[Data provided Boundary: Start]

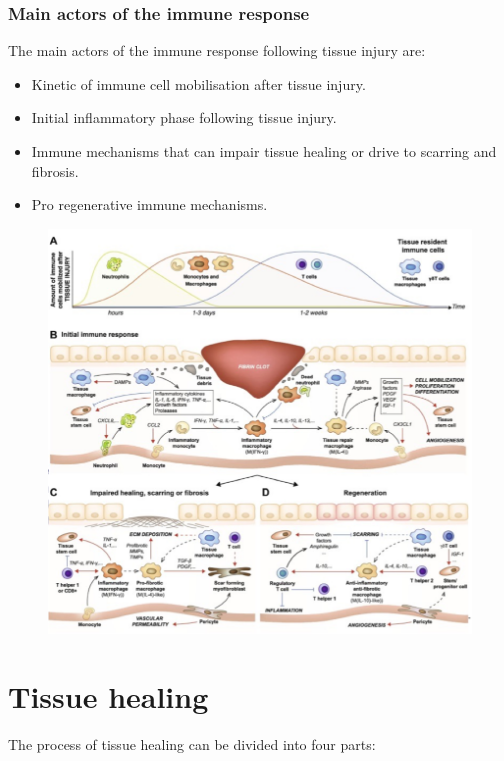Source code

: 		\subsubsection{Main actors of the immune response}
		The main actors of the immune response following tissue injury are:

		\begin{multicols}{2}
			\begin{itemize}
				\item Kinetic of immune cell mobilisation after tissue injury.
				\item Initial inflammatory phase following tissue injury.
				\item Immune mechanisms that can impair tissue healing or drive to scarring and fibrosis.
				\item Pro regenerative immune mechanisms.
			\end{itemize}
		\end{multicols}

		\begin{figure}[ht]
			\includegraphics[width=1\textwidth]{healing}
			\caption{\label{fig:healing}}
		\end{figure}

\section{Tissue healing}
The process of tissue healing can be divided into four parts:

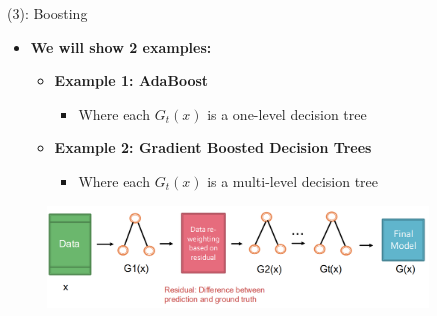 \begin{frame}[allowframebreaks]{(3): Boosting}
\begin{itemize}
    \item \textbf{We will show 2 examples:}
    \begin{itemize}
        \item \textbf{Example 1: AdaBoost}
        \begin{itemize}
            \item Where each $G_t(x)$ is a one-level decision tree
        \end{itemize}
        \item \textbf{Example 2: Gradient Boosted Decision Trees}
        \begin{itemize}
            \item Where each $G_t(x)$ is a multi-level decision tree
        \end{itemize}
    \end{itemize}
\end{itemize}

\begin{figure}[h]
    \centering
    \includegraphics[width=0.9\textwidth]{images/decision-trees/decision-trees-15.png}
\end{figure}

\end{frame}
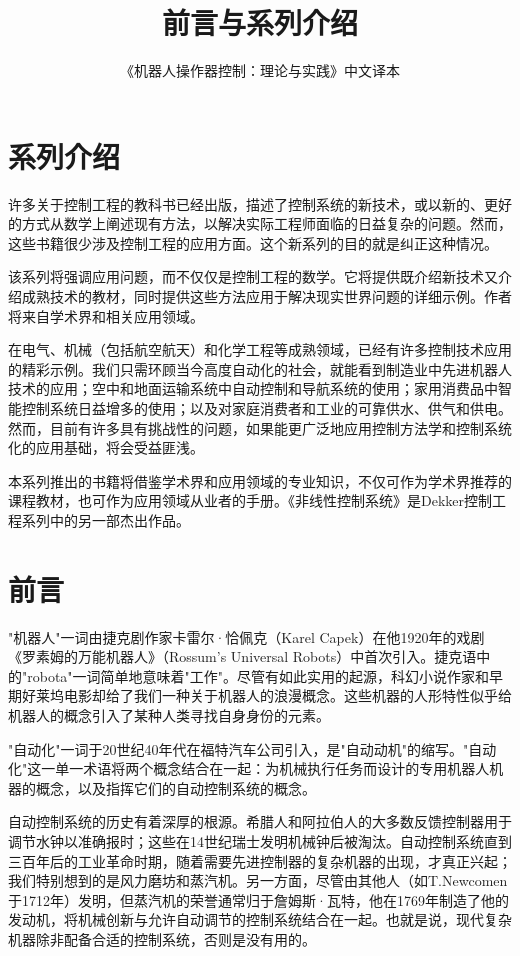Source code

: \documentclass[UTF8,a4paper]{ctexart}
\title{前言与系列介绍}
\author{《机器人操作器控制：理论与实践》中文译本}
\date{}
\begin{document}
  \maketitle
\fi

\section{系列介绍}

许多关于控制工程的教科书已经出版，描述了控制系统的新技术，或以新的、更好的方式从数学上阐述现有方法，以解决实际工程师面临的日益复杂的问题。然而，这些书籍很少涉及控制工程的应用方面。这个新系列的目的就是纠正这种情况。

该系列将强调应用问题，而不仅仅是控制工程的数学。它将提供既介绍新技术又介绍成熟技术的教材，同时提供这些方法应用于解决现实世界问题的详细示例。作者将来自学术界和相关应用领域。

在电气、机械（包括航空航天）和化学工程等成熟领域，已经有许多控制技术应用的精彩示例。我们只需环顾当今高度自动化的社会，就能看到制造业中先进机器人技术的应用；空中和地面运输系统中自动控制和导航系统的使用；家用消费品中智能控制系统日益增多的使用；以及对家庭消费者和工业的可靠供水、供气和供电。然而，目前有许多具有挑战性的问题，如果能更广泛地应用控制方法学和控制系统化的应用基础，将会受益匪浅。

本系列推出的书籍将借鉴学术界和应用领域的专业知识，不仅可作为学术界推荐的课程教材，也可作为应用领域从业者的手册。《非线性控制系统》是Dekker控制工程系列中的另一部杰出作品。

\section{前言}

"机器人"一词由捷克剧作家卡雷尔·恰佩克（Karel Capek）在他1920年的戏剧《罗素姆的万能机器人》（Rossum's Universal Robots）中首次引入。捷克语中的"robota"一词简单地意味着"工作"。尽管有如此实用的起源，科幻小说作家和早期好莱坞电影却给了我们一种关于机器人的浪漫概念。这些机器的人形特性似乎给机器人的概念引入了某种人类寻找自身身份的元素。

"自动化"一词于20世纪40年代在福特汽车公司引入，是"自动动机"的缩写。"自动化"这一单一术语将两个概念结合在一起：为机械执行任务而设计的专用机器人机器的概念，以及指挥它们的自动控制系统的概念。

自动控制系统的历史有着深厚的根源。希腊人和阿拉伯人的大多数反馈控制器用于调节水钟以准确报时；这些在14世纪瑞士发明机械钟后被淘汰。自动控制系统直到三百年后的工业革命时期，随着需要先进控制器的复杂机器的出现，才真正兴起；我们特别想到的是风力磨坊和蒸汽机。另一方面，尽管由其他人（如T.Newcomen于1712年）发明，但蒸汽机的荣誉通常归于詹姆斯·瓦特，他在1769年制造了他的发动机，将机械创新与允许自动调节的控制系统结合在一起。也就是说，现代复杂机器除非配备合适的控制系统，否则是没有用的。
\end{document}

[Data provided Boundary: End]

* _Task to complete_
Across the whole listing above, find every line with the string "itemize" and copy it.

* _Output_
			\begin{itemize}
			\end{itemize}
\begin{itemize}
    \begin{itemize}
        \begin{itemize}
        \end{itemize}
        \begin{itemize}
        \end{itemize}
    \end{itemize}
\end{itemize}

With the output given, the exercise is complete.